(Stored data)
---+---
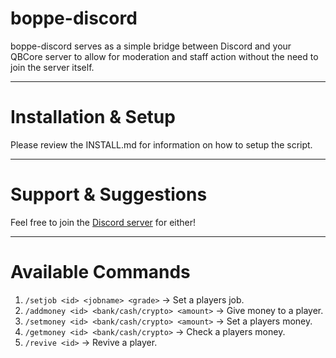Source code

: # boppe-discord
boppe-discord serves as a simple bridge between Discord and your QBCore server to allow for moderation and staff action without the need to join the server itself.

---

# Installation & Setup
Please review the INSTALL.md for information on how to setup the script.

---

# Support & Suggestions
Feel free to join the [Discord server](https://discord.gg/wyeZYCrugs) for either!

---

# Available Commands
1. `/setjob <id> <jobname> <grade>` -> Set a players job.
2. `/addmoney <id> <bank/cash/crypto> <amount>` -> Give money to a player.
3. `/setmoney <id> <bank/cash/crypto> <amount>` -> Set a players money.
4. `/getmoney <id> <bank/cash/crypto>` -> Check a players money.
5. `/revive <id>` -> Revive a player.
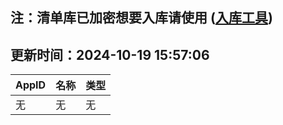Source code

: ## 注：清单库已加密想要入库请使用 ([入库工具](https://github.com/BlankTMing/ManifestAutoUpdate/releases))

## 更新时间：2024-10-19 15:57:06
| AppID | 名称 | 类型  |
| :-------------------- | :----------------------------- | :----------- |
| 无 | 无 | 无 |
---+---
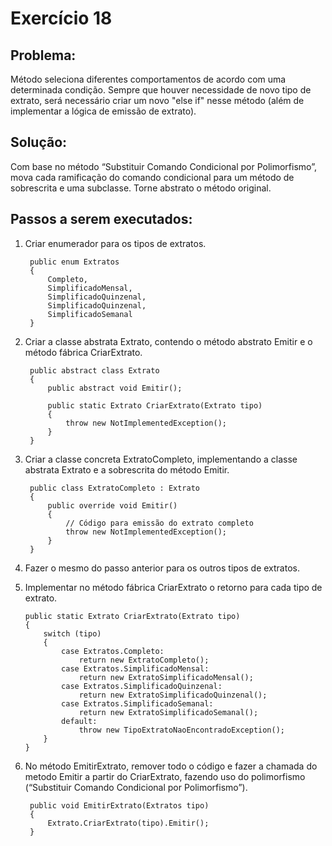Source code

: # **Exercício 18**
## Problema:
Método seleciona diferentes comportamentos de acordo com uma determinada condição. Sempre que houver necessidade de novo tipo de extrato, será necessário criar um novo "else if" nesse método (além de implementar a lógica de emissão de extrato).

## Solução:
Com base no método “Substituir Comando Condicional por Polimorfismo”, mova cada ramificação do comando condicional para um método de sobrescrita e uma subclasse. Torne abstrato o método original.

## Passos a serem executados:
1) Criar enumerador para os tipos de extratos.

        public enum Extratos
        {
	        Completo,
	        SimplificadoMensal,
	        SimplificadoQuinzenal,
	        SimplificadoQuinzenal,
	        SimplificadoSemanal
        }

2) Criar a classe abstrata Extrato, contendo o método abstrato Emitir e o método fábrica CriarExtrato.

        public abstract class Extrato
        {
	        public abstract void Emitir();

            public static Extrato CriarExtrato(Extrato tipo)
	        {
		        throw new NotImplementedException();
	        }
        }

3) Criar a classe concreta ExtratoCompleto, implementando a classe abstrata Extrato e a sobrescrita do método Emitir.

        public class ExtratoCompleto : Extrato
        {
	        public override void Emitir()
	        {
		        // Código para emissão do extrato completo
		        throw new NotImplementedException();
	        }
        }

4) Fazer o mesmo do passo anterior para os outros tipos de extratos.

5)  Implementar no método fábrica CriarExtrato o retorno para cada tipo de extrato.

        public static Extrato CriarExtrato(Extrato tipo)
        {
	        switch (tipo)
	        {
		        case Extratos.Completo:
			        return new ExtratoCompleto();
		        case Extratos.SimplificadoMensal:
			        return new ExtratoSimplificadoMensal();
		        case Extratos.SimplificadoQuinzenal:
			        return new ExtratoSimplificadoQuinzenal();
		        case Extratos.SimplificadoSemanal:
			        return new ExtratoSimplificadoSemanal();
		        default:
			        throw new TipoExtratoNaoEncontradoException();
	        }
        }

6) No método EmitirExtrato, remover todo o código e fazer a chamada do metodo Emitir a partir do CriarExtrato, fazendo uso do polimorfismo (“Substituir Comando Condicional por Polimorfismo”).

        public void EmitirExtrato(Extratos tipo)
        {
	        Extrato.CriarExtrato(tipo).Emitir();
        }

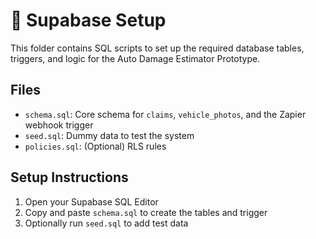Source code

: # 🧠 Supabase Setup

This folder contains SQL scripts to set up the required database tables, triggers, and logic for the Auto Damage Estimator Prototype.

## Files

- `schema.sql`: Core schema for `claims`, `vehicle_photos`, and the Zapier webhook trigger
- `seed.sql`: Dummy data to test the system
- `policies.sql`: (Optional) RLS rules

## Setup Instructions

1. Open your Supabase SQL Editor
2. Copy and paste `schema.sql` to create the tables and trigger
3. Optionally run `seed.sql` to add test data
---+---
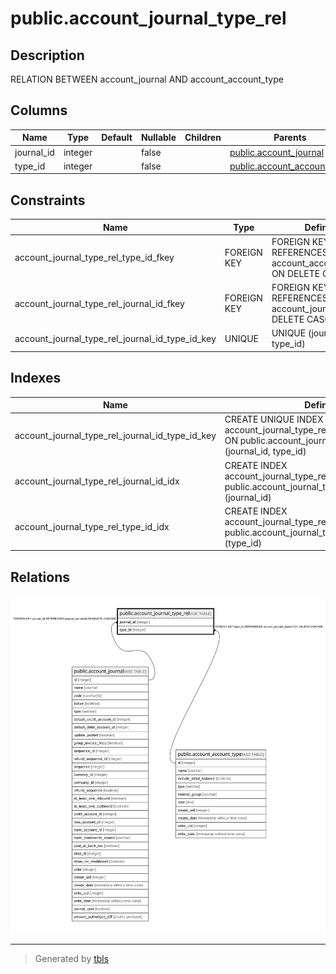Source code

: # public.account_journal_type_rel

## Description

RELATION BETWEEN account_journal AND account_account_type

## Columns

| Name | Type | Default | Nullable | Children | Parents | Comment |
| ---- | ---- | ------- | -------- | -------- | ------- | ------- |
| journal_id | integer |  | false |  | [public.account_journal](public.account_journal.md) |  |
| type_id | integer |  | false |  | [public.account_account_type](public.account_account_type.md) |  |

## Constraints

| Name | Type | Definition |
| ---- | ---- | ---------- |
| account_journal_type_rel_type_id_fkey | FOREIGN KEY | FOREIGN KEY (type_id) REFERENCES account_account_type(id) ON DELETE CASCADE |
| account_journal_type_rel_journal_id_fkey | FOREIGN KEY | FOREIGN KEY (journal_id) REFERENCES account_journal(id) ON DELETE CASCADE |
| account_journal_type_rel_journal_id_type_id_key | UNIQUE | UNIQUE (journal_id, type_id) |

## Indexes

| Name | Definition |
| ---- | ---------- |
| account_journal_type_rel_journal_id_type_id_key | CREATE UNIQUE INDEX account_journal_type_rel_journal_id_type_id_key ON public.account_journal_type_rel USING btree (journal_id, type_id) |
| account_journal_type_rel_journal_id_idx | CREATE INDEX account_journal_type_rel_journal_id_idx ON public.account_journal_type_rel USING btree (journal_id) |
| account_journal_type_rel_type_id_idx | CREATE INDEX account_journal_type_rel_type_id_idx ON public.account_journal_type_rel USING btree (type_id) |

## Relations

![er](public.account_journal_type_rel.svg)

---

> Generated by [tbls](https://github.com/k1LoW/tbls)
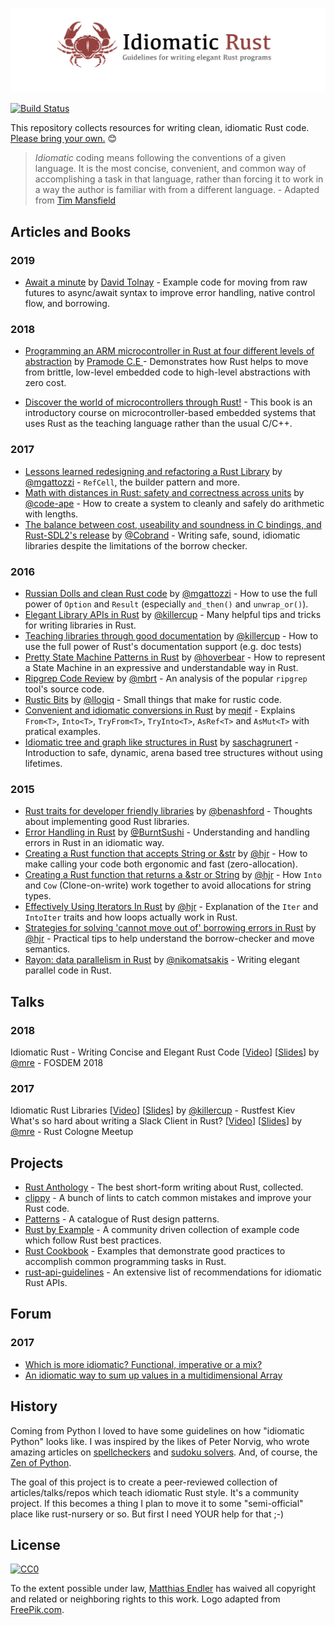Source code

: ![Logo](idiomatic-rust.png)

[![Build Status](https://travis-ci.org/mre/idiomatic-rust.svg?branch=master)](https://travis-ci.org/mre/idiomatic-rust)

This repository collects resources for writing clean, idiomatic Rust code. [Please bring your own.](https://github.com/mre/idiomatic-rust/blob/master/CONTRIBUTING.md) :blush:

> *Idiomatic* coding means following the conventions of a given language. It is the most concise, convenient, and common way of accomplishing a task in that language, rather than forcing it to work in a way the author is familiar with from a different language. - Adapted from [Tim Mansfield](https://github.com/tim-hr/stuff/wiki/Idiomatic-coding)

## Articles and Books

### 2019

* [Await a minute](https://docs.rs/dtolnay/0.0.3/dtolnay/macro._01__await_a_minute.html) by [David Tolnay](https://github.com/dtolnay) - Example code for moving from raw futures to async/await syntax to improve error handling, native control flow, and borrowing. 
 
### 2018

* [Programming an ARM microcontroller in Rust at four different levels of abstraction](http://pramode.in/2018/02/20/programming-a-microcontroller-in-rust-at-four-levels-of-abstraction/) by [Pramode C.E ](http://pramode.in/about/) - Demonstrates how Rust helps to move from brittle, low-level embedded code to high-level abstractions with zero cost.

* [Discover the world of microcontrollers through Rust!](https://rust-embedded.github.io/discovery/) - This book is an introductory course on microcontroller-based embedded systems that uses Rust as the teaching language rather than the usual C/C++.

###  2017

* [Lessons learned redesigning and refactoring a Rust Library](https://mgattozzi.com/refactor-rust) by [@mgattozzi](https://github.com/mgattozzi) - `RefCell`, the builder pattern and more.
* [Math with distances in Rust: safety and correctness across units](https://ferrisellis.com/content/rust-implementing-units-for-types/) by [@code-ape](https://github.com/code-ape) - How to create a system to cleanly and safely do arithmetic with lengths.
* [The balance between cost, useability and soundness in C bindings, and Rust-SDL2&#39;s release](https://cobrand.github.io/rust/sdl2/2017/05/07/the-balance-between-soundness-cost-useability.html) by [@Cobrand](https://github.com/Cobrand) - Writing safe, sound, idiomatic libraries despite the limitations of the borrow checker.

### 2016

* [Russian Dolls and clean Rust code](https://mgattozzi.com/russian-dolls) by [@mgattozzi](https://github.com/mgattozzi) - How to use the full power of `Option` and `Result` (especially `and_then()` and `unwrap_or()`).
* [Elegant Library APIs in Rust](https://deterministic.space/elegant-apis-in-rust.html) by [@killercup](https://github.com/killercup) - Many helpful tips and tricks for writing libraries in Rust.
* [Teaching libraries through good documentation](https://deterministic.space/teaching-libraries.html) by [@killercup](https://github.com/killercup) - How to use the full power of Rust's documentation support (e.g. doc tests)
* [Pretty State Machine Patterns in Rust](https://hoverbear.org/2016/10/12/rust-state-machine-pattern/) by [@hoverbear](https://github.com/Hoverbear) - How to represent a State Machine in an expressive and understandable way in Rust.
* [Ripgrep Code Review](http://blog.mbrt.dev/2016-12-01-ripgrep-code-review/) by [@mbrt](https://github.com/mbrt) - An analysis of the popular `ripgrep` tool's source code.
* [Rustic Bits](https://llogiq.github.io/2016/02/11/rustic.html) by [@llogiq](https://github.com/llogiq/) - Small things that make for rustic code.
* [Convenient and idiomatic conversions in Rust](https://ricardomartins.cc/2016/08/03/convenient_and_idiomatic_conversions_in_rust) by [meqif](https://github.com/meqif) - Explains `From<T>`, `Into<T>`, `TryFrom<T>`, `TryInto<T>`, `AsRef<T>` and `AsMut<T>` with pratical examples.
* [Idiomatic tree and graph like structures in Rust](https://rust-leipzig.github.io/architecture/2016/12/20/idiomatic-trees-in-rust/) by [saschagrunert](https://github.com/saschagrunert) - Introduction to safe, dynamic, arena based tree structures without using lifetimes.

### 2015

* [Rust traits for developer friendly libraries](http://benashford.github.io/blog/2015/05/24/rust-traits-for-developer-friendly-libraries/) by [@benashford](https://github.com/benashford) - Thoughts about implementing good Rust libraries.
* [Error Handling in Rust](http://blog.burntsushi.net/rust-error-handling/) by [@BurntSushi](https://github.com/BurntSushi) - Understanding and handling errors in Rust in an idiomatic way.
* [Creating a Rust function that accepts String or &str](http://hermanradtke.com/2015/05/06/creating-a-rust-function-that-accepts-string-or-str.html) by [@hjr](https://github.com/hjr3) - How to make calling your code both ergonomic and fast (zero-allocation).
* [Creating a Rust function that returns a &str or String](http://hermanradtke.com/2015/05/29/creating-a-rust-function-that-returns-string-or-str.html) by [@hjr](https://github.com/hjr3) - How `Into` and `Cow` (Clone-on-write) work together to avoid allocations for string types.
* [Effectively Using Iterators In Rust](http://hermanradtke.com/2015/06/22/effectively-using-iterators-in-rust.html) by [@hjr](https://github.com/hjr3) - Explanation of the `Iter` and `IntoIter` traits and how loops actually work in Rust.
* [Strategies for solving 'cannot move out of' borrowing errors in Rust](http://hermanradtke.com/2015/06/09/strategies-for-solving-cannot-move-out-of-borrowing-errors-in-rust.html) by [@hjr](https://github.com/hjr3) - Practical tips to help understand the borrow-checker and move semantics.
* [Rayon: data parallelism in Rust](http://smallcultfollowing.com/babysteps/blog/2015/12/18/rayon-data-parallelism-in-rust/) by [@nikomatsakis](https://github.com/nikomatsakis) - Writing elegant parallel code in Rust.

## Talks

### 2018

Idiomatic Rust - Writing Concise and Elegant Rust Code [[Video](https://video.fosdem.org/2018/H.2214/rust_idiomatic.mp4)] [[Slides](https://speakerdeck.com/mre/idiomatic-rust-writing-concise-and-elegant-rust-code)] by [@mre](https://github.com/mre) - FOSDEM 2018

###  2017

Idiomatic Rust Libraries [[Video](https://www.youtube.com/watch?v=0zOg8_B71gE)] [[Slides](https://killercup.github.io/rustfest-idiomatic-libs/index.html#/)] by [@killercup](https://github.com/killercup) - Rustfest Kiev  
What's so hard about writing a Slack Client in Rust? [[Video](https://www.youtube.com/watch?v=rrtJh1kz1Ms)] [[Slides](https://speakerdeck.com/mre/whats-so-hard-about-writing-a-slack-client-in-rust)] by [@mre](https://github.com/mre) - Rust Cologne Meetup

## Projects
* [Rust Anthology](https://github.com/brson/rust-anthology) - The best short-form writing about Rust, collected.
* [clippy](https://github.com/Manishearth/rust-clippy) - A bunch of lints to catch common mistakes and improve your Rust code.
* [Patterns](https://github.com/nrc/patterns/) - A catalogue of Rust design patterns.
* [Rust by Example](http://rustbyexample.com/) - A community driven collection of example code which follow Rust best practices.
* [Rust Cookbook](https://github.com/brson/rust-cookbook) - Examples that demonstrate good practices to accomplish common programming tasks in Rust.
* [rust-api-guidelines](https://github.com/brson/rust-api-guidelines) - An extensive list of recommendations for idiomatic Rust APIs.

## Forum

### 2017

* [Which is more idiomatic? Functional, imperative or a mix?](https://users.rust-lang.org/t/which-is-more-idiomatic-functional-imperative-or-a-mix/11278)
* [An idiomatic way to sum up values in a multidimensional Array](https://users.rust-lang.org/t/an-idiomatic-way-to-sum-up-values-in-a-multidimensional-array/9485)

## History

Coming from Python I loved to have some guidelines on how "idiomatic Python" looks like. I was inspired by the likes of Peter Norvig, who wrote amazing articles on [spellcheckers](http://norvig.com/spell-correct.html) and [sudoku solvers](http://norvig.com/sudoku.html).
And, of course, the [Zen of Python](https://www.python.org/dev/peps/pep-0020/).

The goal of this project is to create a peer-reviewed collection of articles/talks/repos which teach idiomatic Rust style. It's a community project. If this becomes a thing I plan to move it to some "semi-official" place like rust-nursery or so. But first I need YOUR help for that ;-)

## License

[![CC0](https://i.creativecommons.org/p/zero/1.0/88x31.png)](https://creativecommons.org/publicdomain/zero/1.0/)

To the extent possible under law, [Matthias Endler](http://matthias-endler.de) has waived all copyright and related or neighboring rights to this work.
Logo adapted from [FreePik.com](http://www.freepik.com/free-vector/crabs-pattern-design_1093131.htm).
---+---
* _Your goal_:
With "CASCADE" as the search string, filter the records and return each line that has it.

* _Result of this exercise_:
| account_journal_type_rel_type_id_fkey | FOREIGN KEY | FOREIGN KEY (type_id) REFERENCES account_account_type(id) ON DELETE CASCADE |
| account_journal_type_rel_journal_id_fkey | FOREIGN KEY | FOREIGN KEY (journal_id) REFERENCES account_journal(id) ON DELETE CASCADE |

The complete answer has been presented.